In what are essentially laws about laws, we come to laws about fruit trees in chapter 20. The Torah tells us that when we engage in a war against a city and it takes a long time to capture it, we must not destroy the trees. When there are trees left over after a war, we can eat from them, but must preserve them.

Why do we bother saving vegetation in this way? It’s partly symbolic. The Torah is filled with the eternal hope that life renews itself and that while war might be happening right now, there will be a future without it. The Torah demands that we maintain a vision of a bright future even in the darkness of the present. We are the custodians of the earth, but not the outright owners, and as such, we owe it to the future inhabitants to maintain and care for what we have today.

This applies to Judaism as well. As an inheritor of a tradition that existed well before I came into being and one that I hope to pass on for more generations, I know it is my sacred duty to protect and conserve it so that it is still recognizable many years from now.

The Company You Keep – Parshat Re’eh 5780

Life as a rabbi can be hard. Life as a parent can be hard. Life as a woman can be hard. Put them all together, and it makes for a fairly challenging journey at times. 

While this is my personal combination of life experiences and identities, we all have some combination of struggles and challenges we’re facing at any given moment. There are times for all of us when our particular combination makes balancing everything more difficult. Like everyone, I have good days and bad days, and, like everyone, it never fails that when I’m struggling with something in one aspect of my life, other aspects are affected too. Why is it that work always seems to escalate when my children are at their neediest?

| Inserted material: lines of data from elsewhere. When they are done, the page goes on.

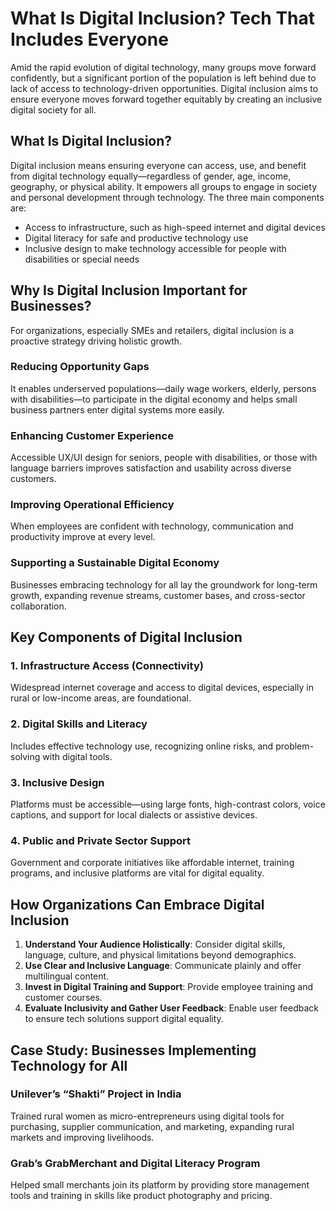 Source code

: # What Is Digital Inclusion? Tech That Includes Everyone

Amid the rapid evolution of digital technology, many groups move forward confidently, but a significant portion of the population is left behind due to lack of access to technology-driven opportunities. Digital inclusion aims to ensure everyone moves forward together equitably by creating an inclusive digital society for all.

## What Is Digital Inclusion?

Digital inclusion means ensuring everyone can access, use, and benefit from digital technology equally—regardless of gender, age, income, geography, or physical ability. It empowers all groups to engage in society and personal development through technology. The three main components are:

- Access to infrastructure, such as high-speed internet and digital devices
- Digital literacy for safe and productive technology use
- Inclusive design to make technology accessible for people with disabilities or special needs

## Why Is Digital Inclusion Important for Businesses?

For organizations, especially SMEs and retailers, digital inclusion is a proactive strategy driving holistic growth.

### Reducing Opportunity Gaps

It enables underserved populations—daily wage workers, elderly, persons with disabilities—to participate in the digital economy and helps small business partners enter digital systems more easily.

### Enhancing Customer Experience

Accessible UX/UI design for seniors, people with disabilities, or those with language barriers improves satisfaction and usability across diverse customers.

### Improving Operational Efficiency

When employees are confident with technology, communication and productivity improve at every level.

### Supporting a Sustainable Digital Economy

Businesses embracing technology for all lay the groundwork for long-term growth, expanding revenue streams, customer bases, and cross-sector collaboration.

## Key Components of Digital Inclusion

### 1. Infrastructure Access (Connectivity)

Widespread internet coverage and access to digital devices, especially in rural or low-income areas, are foundational.

### 2. Digital Skills and Literacy

Includes effective technology use, recognizing online risks, and problem-solving with digital tools.

### 3. Inclusive Design

Platforms must be accessible—using large fonts, high-contrast colors, voice captions, and support for local dialects or assistive devices.

### 4. Public and Private Sector Support

Government and corporate initiatives like affordable internet, training programs, and inclusive platforms are vital for digital equality.

## How Organizations Can Embrace Digital Inclusion

1. **Understand Your Audience Holistically**: Consider digital skills, language, culture, and physical limitations beyond demographics.
2. **Use Clear and Inclusive Language**: Communicate plainly and offer multilingual content.
3. **Invest in Digital Training and Support**: Provide employee training and customer courses.
4. **Evaluate Inclusivity and Gather User Feedback**: Enable user feedback to ensure tech solutions support digital equality.

## Case Study: Businesses Implementing Technology for All

### Unilever’s “Shakti” Project in India

Trained rural women as micro-entrepreneurs using digital tools for purchasing, supplier communication, and marketing, expanding rural markets and improving livelihoods.

### Grab’s GrabMerchant and Digital Literacy Program

Helped small merchants join its platform by providing store management tools and training in skills like product photography and pricing.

It’s in these moments – when everything piles up at once – that I’m grateful for my “village.” My village is a tight-knit circle of friends who have similar life combinations and understand exactly what it’s like to be where I am. Most are working mothers, and some are rabbis too. This village of women is present for me at my highest of highs, and they let me sit in a puddle of tears in their offices (or virtually now) when I don’t think life can get any worse. They support me through 3 a.m. text messaging sessions and playdates where we try to hide from the kids. They cut out shapes for programs I lead because I can’t do it, and they entertain my children when I’m on my last nerve. This village is the best company I could imagine keeping.

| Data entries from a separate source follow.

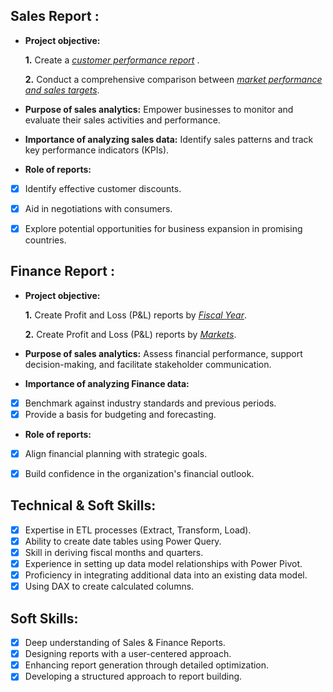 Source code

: ## Sales Report :


- **Project objective:** 

    **1.** Create a _[customer performance report](https://github.com/adityamohapatra98/Excel-Sales-Analytics/blob/main/Customer%20Performance%20report.pdf)_ .

    **2.** Conduct a comprehensive comparison between _[market performance and sales targets](https://github.com/adityamohapatra98/Excel-Sales-Analytics/blob/main/Market%20Performace%20report.pdf)_.

- **Purpose of sales analytics:** Empower businesses to monitor and evaluate their sales activities and performance.

- **Importance of analyzing sales data:** Identify sales patterns and track key performance indicators (KPIs).

- **Role of reports:**
- [x] Identify effective customer discounts.
- [x] Aid in negotiations with consumers.
- [x] Explore potential opportunities for business expansion in promising countries.


## Finance Report :

- **Project objective:** 

    **1.** Create Profit and Loss (P&L) reports by _[Fiscal Year](https://github.com/adityamohapatra98/Excel-Sales-Analytics/blob/main/P%26L%20Report%20by%20Year.pdf)_.

   **2.** Create Profit and Loss (P&L) reports by _[Markets](https://github.com/adityamohapatra98/Excel-Sales-Analytics/blob/main/P%20%26%20L%20report%20by%20market.pdf)_.

- **Purpose of sales analytics:** Assess financial performance, support decision-making, and facilitate stakeholder communication.

- **Importance of analyzing Finance data:**
- [x] Benchmark against industry standards and previous periods.
- [x] Provide a basis for budgeting and forecasting.

- **Role of reports:**
- [x] Align financial planning with strategic goals.
- [x] Build confidence in the organization's financial outlook.


## Technical & Soft Skills:
- [x]	Expertise in ETL processes (Extract, Transform, Load).
- [x] Ability to create date tables using Power Query.
- [x] Skill in deriving fiscal months and quarters.
- [x] Experience in setting up data model relationships with Power Pivot.
- [x] Proficiency in integrating additional data into an existing data model.
- [x] Using DAX to create calculated columns.

## Soft Skills:
- [x] Deep understanding of Sales & Finance Reports.
- [x] Designing reports with a user-centered approach.
- [x] Enhancing report generation through detailed optimization.
- [x] Developing a structured approach to report building.
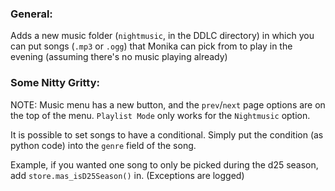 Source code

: ### General:
Adds a new music folder (`nightmusic`, in the DDLC directory) in which you can put songs (`.mp3` or `.ogg`) that Monika can pick from to play in the evening (assuming there's no music playing already)

### Some Nitty Gritty:
NOTE: Music menu has a new button, and the `prev`/`next` page options are on the top of the menu. `Playlist Mode` only works for the `Nightmusic` option.

It is possible to set songs to have a conditional. Simply put the condition (as python code) into the `genre` field of the song.

Example, if you wanted one song to only be picked during the d25 season, add `store.mas_isD25Season()` in. (Exceptions are logged) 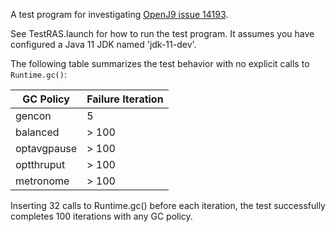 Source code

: A test program for investigating [OpenJ9 issue 14193](https://github.com/eclipse-openj9/openj9/issues/14193).

See TestRAS.launch for how to run the test program.
It assumes you have configured a Java 11 JDK named 'jdk-11-dev'.

The following table summarizes the test behavior with no explicit calls to `Runtime.gc()`:

| GC Policy   | Failure Iteration |
|-------------|-------------------|
| gencon      |        5          |
| balanced    |    > 100          |
| optavgpause |    > 100          |
| optthruput  |    > 100          |
| metronome   |    > 100          |

Inserting 32 calls to Runtime.gc() before each iteration, the test successfully completes 100 iterations with any GC policy.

My village does this for me because they know I do it for them. It’s important that we hold each other up; we never tear each other down or criticize (unless we’ve been asked). We don’t judge the messy kitchen, the unwashed hair, or the kid wearing a tank top in the fall. We commiserate and collaborate. Each of us is the village, and the village is us.

In our Torah portion this week, Parshat Re’eh, we learn of the importance of having this type of village to surround you. In our parshah we learn about the blessings and curses that will come with observance (or lack thereof) of the mitzvot we’re given. We receive some final warnings about following the laws against idolatry, laws for keeping kosher, and the importance of treating each other as equals. Finally, we receive some more information on our three pilgrimage festivals. 

As God is listing these rules, a curious section of text about living with idolaters stands out. The text states that all living in the town of idolaters shall be put to the sword. Is this saying that if you live amongst idolaters, even if you yourself are not one, you will be put to death? Again, the village is a representation of you, both positive and negative. 

Whether it’s the beginning of a new nation or a parent teaching a child or a reminder to ourselves about our own friends, the lesson is clear: the company you keep is who you become, for better or worse. How does your village help you be the best version of yourself?